Sr. Associate, Senior Project Interior Designer
Jenna Mauer has cornered the market on big league practice facilities as an interior design architect.
Over the past decade, Mauer, senior associate at HOK and the firm’s senior project interior designer, has helped plan a half-dozen practice facilities in the NBA and NHL, many tied to medical clinics that hold naming rights to those venues with public access for healthcare issues.
Those building types have become more sophisticated and specialized as teams push to develop players with the equipment and technology they need to recover quicker from injuries and train more efficiently off the field of play.
As a result, practice facilities become a critical recruiting tool for teams wooing free agents and recruits. Culturally, those venues create a stronger bond among teammates with player lounges and kitchens providing healthy food and drink options as key pieces of programming.
“It’s definitely an arms race,” Mauer said. “Teams want to make them livable for the athletes. Our newest one opened for the Orlando Magic (in 2022), and there is probably somebody right behind them that says, ‘Ooh, they have an indoor incline ramp. We should have one and (build additional bells and whistles).’”
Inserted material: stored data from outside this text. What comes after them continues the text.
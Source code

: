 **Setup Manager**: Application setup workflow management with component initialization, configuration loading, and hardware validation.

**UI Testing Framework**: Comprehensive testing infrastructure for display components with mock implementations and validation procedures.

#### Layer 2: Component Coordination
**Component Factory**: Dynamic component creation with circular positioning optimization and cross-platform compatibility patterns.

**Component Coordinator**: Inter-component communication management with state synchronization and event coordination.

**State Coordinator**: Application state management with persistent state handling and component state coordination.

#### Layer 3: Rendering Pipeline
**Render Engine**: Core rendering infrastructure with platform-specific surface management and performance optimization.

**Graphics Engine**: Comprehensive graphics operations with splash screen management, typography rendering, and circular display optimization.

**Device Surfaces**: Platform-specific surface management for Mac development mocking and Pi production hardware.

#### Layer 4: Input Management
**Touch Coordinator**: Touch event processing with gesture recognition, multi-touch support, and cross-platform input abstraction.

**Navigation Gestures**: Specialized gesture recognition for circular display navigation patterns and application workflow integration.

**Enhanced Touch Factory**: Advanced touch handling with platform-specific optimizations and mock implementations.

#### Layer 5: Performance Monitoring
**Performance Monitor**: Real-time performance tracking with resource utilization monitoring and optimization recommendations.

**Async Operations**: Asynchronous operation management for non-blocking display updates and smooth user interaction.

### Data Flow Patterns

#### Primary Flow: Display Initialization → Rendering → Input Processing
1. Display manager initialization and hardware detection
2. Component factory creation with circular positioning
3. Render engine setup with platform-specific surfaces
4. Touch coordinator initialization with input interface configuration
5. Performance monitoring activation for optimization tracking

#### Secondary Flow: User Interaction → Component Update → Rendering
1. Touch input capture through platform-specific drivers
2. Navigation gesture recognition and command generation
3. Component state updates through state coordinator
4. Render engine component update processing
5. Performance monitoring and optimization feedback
Mauer’s workload extends to the primary venues as well.
Her current projects extend to New York City FC’s new Major League Soccer stadium. The $780 million stadium, the most expensive MLS venue to date, anchors the Willets Point Revitalization Plan, a large mixed-use development that sits next to Citi Field.
“It’s a big monster, one of those hybrid deals where I‘ll be testing suite layouts,” Mauer said.
Mauer grew up in Topeka, Kansas, and caught the venue development bug from her parents. Her father was a home builder. Her mother was an interior designer/project manager. Jenna helped Dad paint houses in the summer.
“I started young,” Mauer said. “I’ve got a picture of myself in second grade at a career fair. My mom dressed me up, and ironically, I’m holding one of her interior boards.”
Mauer graduated from the University of Kansas and started with 360 Architecture in 2013, two years before the firm merged with HOK.
Mauer sees no end in sight for the upside in sports venue development, especially with renovations in the arena market, as teams reinvent premium spaces apart from the traditional suite model.
“It’s a constant challenge of how to get people to come to these facilities and we’re continually thinking through how to get them to engage in these spaces,” she said.